CS There’s a tendency to fall in love with your research. You find the exact wording of the old commercial, the colors of the major appliances. You want it all. Sway gets that likeness of the ’60s without fetishizing its minutiae. It reads with such a lack of self-consciousness of its setting that it could have been written in the ’60s.

ZL It’s become an obsession of mine to be as concise as I can. I cut a lot of the stuff that gives me the most pleasure in writing, the atmospheric details, the production design. I have pages and pages on clothes and furniture that were cut.

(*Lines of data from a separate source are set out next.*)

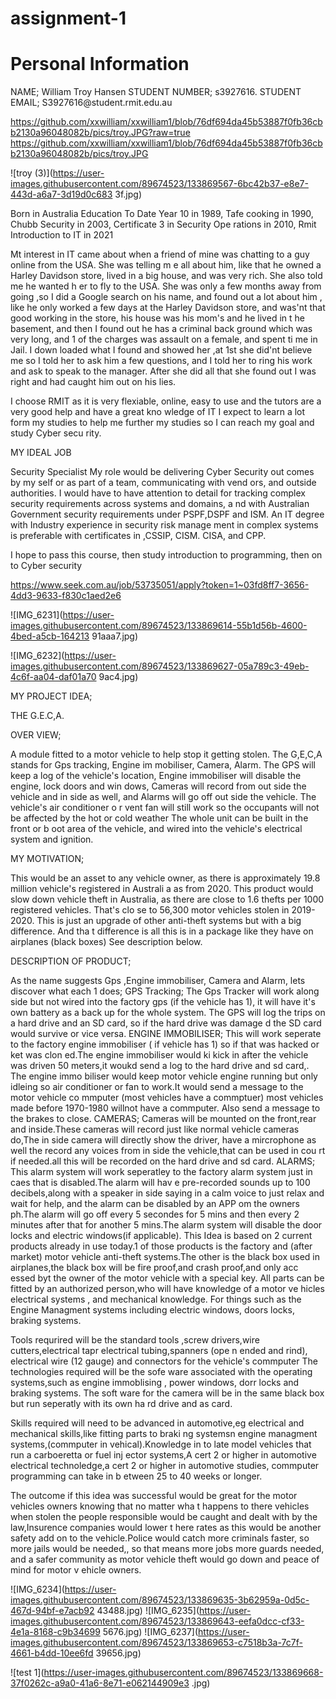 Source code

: # assignment-1
<!DOCTYPE html> 
<html> 
<head> 
<title>Assignment 1</title> 
</head> 
<body> 
 
<h1>Personal Information</h1> 
<p> NAME; William Troy Hansen 
STUDENT NUMBER; s3927616. 
STUDENT EMAIL; S3927616@student.rmit.edu.au 
 
https://github.com/xxwilliam/xxwilliam1/blob/76df694da45b53887f0fb36cbb2130a96048082b/pics/troy.JPG?raw=true
 https://github.com/xxwilliam/xxwilliam1/blob/76df694da45b53887f0fb36cbb2130a96048082b/pics/troy.JPG


 
![troy (3)](https://user-images.githubusercontent.com/89674523/133869567-6bc42b37-e8e7-443d-a6a7-3d19d0c683
3f.jpg) 
 
Born in Australia 
Education To Date Year 10 in 1989, Tafe cooking in 1990, Chubb Security in 2003, Certificate 3 in Security Ope
rations in 2010, 
Rmit Introduction to IT in 2021 
 
Mt interest in IT came about when a friend of mine was chatting to a guy online from the USA. She was telling m
e all about him, 
like that he owned a Harley Davidson store, lived in a big house, and was very rich. She also told me he wanted h
er to fly to the USA. 
She was only a few months away from going ,so I did a Google search on his name, and found out a lot about him
, like he only worked a few days 
at the Harley Davidson store, and was'nt that good working in the store, his house was his mom's and he lived in t
he basement, and then I found 
out he has a criminal back ground which was very long, and 1 of the charges was assault on a female, and spent ti
me in Jail. I down loaded 
what I found and showed her ,at 1st she did'nt believe me so I told her to ask him a few questions, and I told her to
ring his work and ask 
to speak to the manager. After she did all that she found out I was right and had caught him out on his lies. 
 
I choose RMIT as it is very flexiable, online, easy to use and the tutors are a very good help and have a great kno
wledge of IT 
I expect to learn a lot form my studies to help me further my studies so I can reach my goal and study Cyber secu
rity. 
 
MY IDEAL JOB 
 
Security Specialist 
My role would be delivering Cyber Security out comes by my self or as part of a team, communicating with vend
ors, and outside authorities. 
I would have to have attention to detail for tracking complex security requirements across systems and domains, a
nd with Australian Government 
security requirements under PSPF,DSPF and ISM. An IT degree with Industry experience in security risk manage
ment in complex systems is preferable 
with certificates in ,CSSIP, CISM. CISA, and CPP. 
 
I hope to pass this course, then study introduction to programming, then on to Cyber security 
 
https://www.seek.com.au/job/53735051/apply?token=1~03fd8ff7-3656-4dd3-9633-f830c1aed2e6 
 
 
![IMG_6231](https://user-images.githubusercontent.com/89674523/133869614-55b1d56b-4600-4bed-a5cb-164213
91aaa7.jpg) 
 
 
![IMG_6232](https://user-images.githubusercontent.com/89674523/133869627-05a789c3-49eb-4c6f-aa04-daf01a70
9ac4.jpg) 
 
 
MY PROJECT IDEA; 
 
THE G.E.C,A. 
 
OVER VIEW; 
 
A module fitted to a motor vehicle to help stop it getting stolen. The G,E,C,A stands for Gps tracking, Engine im
mobiliser, Camera, Alarm. 
The GPS will keep a log of the vehicle's location, Engine immobiliser will disable the engine, lock doors and win
dows, Cameras will record from 
out side the vehicle and in side as well, and Alarms will go off out side the vehicle. The vehicle's air conditioner o
r vent fan will still 
work so the occupants will not be affected by the hot or cold weather The whole unit can be built in the front or b
oot area of the vehicle, 
and wired into the vehicle's electrical system and ignition. 
 
MY MOTIVATION; 
 
This would be an asset to any vehicle owner, as there is approximately 19.8 million vehicle's registered in Australi
a as from 2020. This product 
would slow down vehicle theft in Australia, as there are close to 1.6 thefts per 1000 registered vehicles. That's clo
se to 56,300 motor 
vehicles stolen in 2019-2020. This is just an upgrade of other anti-theft systems but with a big difference. And tha
t difference is all this is in a package like they have on airplanes (black boxes) See description below. 
 
 
DESCRIPTION OF PRODUCT; 
 
As the name suggests Gps ,Engine immobiliser, Camera and Alarm, lets discover what each 1 does; 
GPS Tracking; 
The Gps Tracker will work along side but not wired into the factory gps (if the vehicle has 1), it will have it's own
battery as a back up 
for the whole system. The GPS will log the trips on a hard drive and an SD card, so if the hard drive was damage
d the SD card would survive or vice 
versa. 
ENGINE IMMOBILISER; 
This will work seperate to the factory engine immobiliser ( if vehicle has 1) so if that was hacked or ket was clon
ed.The engine immobiliser would ki 
kick in after the vehicle was driven 50 meters,it woukd send a log to the hard drive and sd card,. The engine immo
biliser would keep motor vehicle 
engine running but only idleing so air conditioner or fan to work.It would send a message to the motor vehicle co
mmputer (most vehicles have a 
commptuer) most vehicles made before 1970-1980 willnot have a commputer. Also send a message to the brakes 
to close. 
CAMERAS; 
Cameras will be mounted on the front,rear and inside.These cameras will record just like normal vehicle cameras 
do,The in side camera will directly 
show the driver, have a mircrophone as well the record any voices from in side the vehicle,that can be used in cou
rt if needed.all this will be 
recorded on the hard drive and sd card. 
ALARMS; 
This alarm system will work seperatley to the factory alarm system just in caes that is disabled.The alarm will hav
e pre-recorded sounds up to 
100 decibels,along with a speaker in side saying in a calm voice to just relax and wait for help, and the alarm can 
be disabled by an APP om 
the owners ph.The alarm will go off every 5 secondes for 5 mins and then every 2 minutes after that for another 5 
mins.The alarm system will 
disable the door locks and electric windows(if applicable). 
This Idea is based on 2 current products already in use today.1 of those products is the factory and (after market) 
motor vehicle anti-theft 
systems.The other is the black box used in airplanes,the black box will be fire proof,and crash proof,and only acc
essed byt the owner of the motor 
vehicle with a special key. All parts can be fitted by an authorized person,who will have knowledge of a motor ve
hicles electrical systems , 
and mechanical knowledge. For things such as the Engine Managment systems including electric windows, doors 
locks, braking systems. 
 
Tools requrired will be the standard tools ,screw drivers,wire cutters,electrical tapr electrical tubing,spanners (ope
n ended and rind), 
electrical wire (12 gauge) and connectors for the vehicle's commputer 
The technologies required will be the sofe ware associated with the operating systems,such as engine immoblising
, power windows, dorr locks 
and braking systems. The soft ware for the camera will be in the same black box but run seperatly with its own ha
rd drive and as card. 
 
Skills required will need to be advanced in automotive,eg electrical and mechanical skills,like fitting parts to braki
ng systemsn engine 
managment systems,(commputer in vehical).Knowledge in to late model vehicles that run a carboeretta or fuel inj
ector systems,A cert 2 or higher in 
automotive electrical technoledge,a cert 2 or higher in automotive studies, commputer programming can take in b
etween 25 to 40 weeks or longer. 
 
 
The outcome if this idea was successful would be great for the motor vehicles owners knowing that no matter wha
t happens to there vehicles 
when stolen the people responsible would be caught and dealt with by the law,Insurence companies would lower t
here rates as this would 
be another safety add on to the vehicle.Police would catch more criminals faster, so more jails would be needed,,
so that means more jobs 
more guards needed, and a safer community as motor vehicle theft would go down and peace of mind for motor v
ehicle owners. 
</p> 
 
 
 
 
![IMG_6234](https://user-images.githubusercontent.com/89674523/133869635-3b62959a-0d5c-467d-94bf-e7acb92
43488.jpg) 
![IMG_6235](https://user-images.githubusercontent.com/89674523/133869643-eefa0dcc-cf33-4e1a-8168-c9b34699
5676.jpg) 
![IMG_6237](https://user-images.githubusercontent.com/89674523/133869653-c7518b3a-7c7f-4661-b4dd-10ee6fd
39656.jpg) 
 
![test 1](https://user-images.githubusercontent.com/89674523/133869668-37f0262c-a9a0-41a6-8e71-e062144909e3
.jpg)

CS You manage to inhabit each character using that close third-person perspective. There are very distinct voices for each, but an overarching tone bind it all together, a conversational quality that smoothes the transitions from the colloquial to the “literary,” from one character to another.

ZL That describes how contemporary American writers are doing literary fiction now. You’re trying to use language that takes some note of the way language is used in ordinary life, but also trying to retain the range of expression and precision you get with more elevated language.

CS Spoken language, high language, the degraded language of advertisements…. We have a vocabulary, a system of references that transcends region, even class. We saw the same shows, listened to the same songs and watched the same news reports.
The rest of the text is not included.